- WHAT TO WORK ON
Set down exactly the entries below, beginning at their first line and ending at the line with "- Test all workflows".

- PROVIDED INFORMATION
* * * *

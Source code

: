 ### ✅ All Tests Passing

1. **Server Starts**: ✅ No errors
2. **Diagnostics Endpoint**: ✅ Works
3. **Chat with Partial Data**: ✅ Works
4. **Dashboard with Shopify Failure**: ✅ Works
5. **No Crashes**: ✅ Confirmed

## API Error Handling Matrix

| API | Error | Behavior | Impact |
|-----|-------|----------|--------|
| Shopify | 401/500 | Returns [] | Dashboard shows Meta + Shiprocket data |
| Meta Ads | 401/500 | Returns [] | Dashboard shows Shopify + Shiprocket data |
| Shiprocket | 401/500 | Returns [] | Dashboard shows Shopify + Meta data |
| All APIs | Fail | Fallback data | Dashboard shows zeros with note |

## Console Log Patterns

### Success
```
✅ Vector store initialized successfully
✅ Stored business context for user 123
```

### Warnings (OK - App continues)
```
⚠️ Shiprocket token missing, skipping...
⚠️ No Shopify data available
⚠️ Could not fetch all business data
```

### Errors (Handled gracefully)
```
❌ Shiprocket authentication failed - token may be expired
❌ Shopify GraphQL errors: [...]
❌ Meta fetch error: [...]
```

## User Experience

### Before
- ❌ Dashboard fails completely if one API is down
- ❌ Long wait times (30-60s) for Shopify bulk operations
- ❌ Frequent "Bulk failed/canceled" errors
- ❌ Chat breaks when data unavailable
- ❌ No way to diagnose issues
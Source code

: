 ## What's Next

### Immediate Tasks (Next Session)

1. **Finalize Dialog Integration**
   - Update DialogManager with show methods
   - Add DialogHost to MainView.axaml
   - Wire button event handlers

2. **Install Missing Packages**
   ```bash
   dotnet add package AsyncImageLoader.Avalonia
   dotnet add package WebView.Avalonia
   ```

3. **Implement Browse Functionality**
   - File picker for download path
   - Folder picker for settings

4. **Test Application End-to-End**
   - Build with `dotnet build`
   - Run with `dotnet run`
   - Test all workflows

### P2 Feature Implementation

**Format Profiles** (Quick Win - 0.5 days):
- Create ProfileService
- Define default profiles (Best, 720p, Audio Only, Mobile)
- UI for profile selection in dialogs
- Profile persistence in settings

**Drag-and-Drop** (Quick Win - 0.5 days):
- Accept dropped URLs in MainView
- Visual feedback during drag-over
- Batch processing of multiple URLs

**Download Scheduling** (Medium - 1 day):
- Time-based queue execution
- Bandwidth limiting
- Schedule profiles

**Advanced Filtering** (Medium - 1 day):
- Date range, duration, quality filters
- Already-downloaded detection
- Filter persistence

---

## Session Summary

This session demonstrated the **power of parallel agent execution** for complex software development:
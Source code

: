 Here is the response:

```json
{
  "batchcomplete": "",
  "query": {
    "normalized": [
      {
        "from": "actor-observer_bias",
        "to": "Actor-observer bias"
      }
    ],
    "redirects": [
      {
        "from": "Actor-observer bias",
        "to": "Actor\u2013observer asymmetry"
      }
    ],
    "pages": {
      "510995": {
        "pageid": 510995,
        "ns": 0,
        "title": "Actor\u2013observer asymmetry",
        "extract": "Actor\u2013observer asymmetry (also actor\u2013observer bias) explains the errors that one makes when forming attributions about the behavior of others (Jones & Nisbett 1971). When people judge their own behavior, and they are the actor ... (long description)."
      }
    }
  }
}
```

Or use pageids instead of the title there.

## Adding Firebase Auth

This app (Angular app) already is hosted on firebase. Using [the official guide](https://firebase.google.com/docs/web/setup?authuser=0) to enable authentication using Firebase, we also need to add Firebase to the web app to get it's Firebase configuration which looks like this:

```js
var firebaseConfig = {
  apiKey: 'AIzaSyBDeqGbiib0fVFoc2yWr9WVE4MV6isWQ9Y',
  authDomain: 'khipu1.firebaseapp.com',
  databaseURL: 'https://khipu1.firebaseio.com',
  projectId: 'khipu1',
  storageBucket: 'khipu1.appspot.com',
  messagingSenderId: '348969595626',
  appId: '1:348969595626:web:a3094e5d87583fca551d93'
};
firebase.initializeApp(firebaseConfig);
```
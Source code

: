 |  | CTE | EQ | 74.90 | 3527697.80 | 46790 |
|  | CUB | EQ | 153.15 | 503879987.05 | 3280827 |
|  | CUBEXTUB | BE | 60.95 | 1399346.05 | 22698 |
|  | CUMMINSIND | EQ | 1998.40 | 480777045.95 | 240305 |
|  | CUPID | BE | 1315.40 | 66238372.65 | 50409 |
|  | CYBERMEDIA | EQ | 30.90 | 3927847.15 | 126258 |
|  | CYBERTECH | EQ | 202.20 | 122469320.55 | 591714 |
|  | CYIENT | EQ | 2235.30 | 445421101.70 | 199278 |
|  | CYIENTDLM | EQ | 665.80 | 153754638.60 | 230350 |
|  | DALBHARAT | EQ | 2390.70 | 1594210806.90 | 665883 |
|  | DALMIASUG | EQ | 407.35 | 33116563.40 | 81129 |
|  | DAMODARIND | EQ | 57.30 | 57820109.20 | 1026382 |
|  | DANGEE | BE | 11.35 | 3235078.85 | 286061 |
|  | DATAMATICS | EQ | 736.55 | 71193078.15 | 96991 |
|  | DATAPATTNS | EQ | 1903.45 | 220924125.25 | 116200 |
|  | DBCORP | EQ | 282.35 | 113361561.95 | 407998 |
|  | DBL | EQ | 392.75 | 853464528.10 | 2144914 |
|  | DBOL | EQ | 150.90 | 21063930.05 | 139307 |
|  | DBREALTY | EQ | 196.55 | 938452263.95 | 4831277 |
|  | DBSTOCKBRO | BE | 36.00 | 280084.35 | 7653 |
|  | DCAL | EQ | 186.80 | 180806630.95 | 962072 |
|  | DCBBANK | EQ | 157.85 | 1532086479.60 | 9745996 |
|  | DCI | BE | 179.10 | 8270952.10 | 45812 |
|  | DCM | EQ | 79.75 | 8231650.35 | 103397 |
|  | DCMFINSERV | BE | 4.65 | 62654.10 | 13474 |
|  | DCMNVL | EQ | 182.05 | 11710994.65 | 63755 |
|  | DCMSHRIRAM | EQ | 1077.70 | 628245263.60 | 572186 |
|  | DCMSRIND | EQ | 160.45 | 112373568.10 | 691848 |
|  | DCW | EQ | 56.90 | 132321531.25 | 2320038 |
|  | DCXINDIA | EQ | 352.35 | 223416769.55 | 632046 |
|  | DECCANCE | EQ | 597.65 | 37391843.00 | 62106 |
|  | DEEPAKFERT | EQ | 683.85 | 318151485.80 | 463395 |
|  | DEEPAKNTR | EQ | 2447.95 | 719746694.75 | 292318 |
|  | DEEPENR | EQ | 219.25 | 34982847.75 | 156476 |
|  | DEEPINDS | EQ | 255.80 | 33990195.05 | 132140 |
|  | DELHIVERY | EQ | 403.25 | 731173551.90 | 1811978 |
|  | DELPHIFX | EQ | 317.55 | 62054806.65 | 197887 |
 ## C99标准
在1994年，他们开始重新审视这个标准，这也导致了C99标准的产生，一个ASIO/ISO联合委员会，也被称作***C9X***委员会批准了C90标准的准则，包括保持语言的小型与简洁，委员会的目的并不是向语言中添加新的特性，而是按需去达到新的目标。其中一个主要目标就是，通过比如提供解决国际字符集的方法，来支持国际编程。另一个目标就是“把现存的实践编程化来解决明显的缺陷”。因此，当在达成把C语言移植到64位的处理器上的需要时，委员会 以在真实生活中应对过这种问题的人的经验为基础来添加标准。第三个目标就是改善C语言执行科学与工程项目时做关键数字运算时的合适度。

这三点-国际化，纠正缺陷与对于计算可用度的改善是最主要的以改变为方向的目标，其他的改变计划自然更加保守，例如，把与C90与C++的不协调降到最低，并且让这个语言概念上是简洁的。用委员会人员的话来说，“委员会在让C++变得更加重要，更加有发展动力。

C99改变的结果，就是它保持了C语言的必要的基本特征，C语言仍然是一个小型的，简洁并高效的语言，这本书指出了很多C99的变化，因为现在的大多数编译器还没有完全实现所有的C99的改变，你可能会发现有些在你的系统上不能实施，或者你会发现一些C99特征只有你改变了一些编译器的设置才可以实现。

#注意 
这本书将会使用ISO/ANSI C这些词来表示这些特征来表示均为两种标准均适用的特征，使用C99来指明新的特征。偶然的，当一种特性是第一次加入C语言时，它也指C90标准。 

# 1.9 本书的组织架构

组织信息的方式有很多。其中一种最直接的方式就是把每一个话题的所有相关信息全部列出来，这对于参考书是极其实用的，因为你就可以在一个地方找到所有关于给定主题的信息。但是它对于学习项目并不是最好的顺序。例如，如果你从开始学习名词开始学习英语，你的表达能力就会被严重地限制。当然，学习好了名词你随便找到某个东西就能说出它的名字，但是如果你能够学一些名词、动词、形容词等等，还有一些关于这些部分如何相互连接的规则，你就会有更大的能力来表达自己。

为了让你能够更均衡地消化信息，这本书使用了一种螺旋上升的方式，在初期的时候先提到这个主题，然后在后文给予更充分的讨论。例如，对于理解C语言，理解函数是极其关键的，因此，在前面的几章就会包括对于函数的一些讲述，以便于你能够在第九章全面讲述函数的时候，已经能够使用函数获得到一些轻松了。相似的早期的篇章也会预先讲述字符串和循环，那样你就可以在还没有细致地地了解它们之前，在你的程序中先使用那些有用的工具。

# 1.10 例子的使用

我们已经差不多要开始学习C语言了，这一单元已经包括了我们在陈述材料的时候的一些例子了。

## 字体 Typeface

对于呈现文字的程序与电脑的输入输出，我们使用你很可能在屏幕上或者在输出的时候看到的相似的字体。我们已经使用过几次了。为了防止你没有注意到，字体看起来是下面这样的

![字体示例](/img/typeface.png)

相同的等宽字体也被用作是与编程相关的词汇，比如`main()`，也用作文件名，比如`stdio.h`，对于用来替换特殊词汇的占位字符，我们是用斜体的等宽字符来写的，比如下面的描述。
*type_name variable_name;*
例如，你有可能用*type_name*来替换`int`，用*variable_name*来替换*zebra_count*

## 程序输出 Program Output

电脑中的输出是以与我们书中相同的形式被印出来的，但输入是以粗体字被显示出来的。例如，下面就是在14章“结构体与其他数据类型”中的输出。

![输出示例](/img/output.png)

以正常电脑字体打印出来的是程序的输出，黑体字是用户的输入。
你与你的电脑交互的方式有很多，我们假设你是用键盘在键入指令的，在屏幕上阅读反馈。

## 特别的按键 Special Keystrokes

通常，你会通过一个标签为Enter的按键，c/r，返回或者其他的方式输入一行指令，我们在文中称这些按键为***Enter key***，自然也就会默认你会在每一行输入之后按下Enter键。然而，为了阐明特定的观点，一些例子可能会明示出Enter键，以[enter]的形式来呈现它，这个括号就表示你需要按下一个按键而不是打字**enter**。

* * * *

- WRITTEN RESPONSE
Source code

: ### ✅ All Tests Passing

1. **Server Starts**: ✅ No errors
2. **Diagnostics Endpoint**: ✅ Works
3. **Chat with Partial Data**: ✅ Works
4. **Dashboard with Shopify Failure**: ✅ Works
5. **No Crashes**: ✅ Confirmed

## API Error Handling Matrix

| API | Error | Behavior | Impact |
|-----|-------|----------|--------|
| Shopify | 401/500 | Returns [] | Dashboard shows Meta + Shiprocket data |
| Meta Ads | 401/500 | Returns [] | Dashboard shows Shopify + Shiprocket data |
| Shiprocket | 401/500 | Returns [] | Dashboard shows Shopify + Meta data |
| All APIs | Fail | Fallback data | Dashboard shows zeros with note |

## Console Log Patterns

### Success
```
✅ Vector store initialized successfully
✅ Stored business context for user 123
```

### Warnings (OK - App continues)
```
⚠️ Shiprocket token missing, skipping...
⚠️ No Shopify data available
⚠️ Could not fetch all business data
```

### Errors (Handled gracefully)
```
❌ Shiprocket authentication failed - token may be expired
❌ Shopify GraphQL errors: [...]
❌ Meta fetch error: [...]
```

## User Experience

### Before
- ❌ Dashboard fails completely if one API is down
- ❌ Long wait times (30-60s) for Shopify bulk operations
- ❌ Frequent "Bulk failed/canceled" errors
- ❌ Chat breaks when data unavailable
- ❌ No way to diagnose issues
Source code

: ## What's Next

### Immediate Tasks (Next Session)

1. **Finalize Dialog Integration**
   - Update DialogManager with show methods
   - Add DialogHost to MainView.axaml
   - Wire button event handlers

2. **Install Missing Packages**
   ```bash
   dotnet add package AsyncImageLoader.Avalonia
   dotnet add package WebView.Avalonia
   ```

3. **Implement Browse Functionality**
   - File picker for download path
   - Folder picker for settings

4. **Test Application End-to-End**
   - Build with `dotnet build`
   - Run with `dotnet run`
   - Test all workflows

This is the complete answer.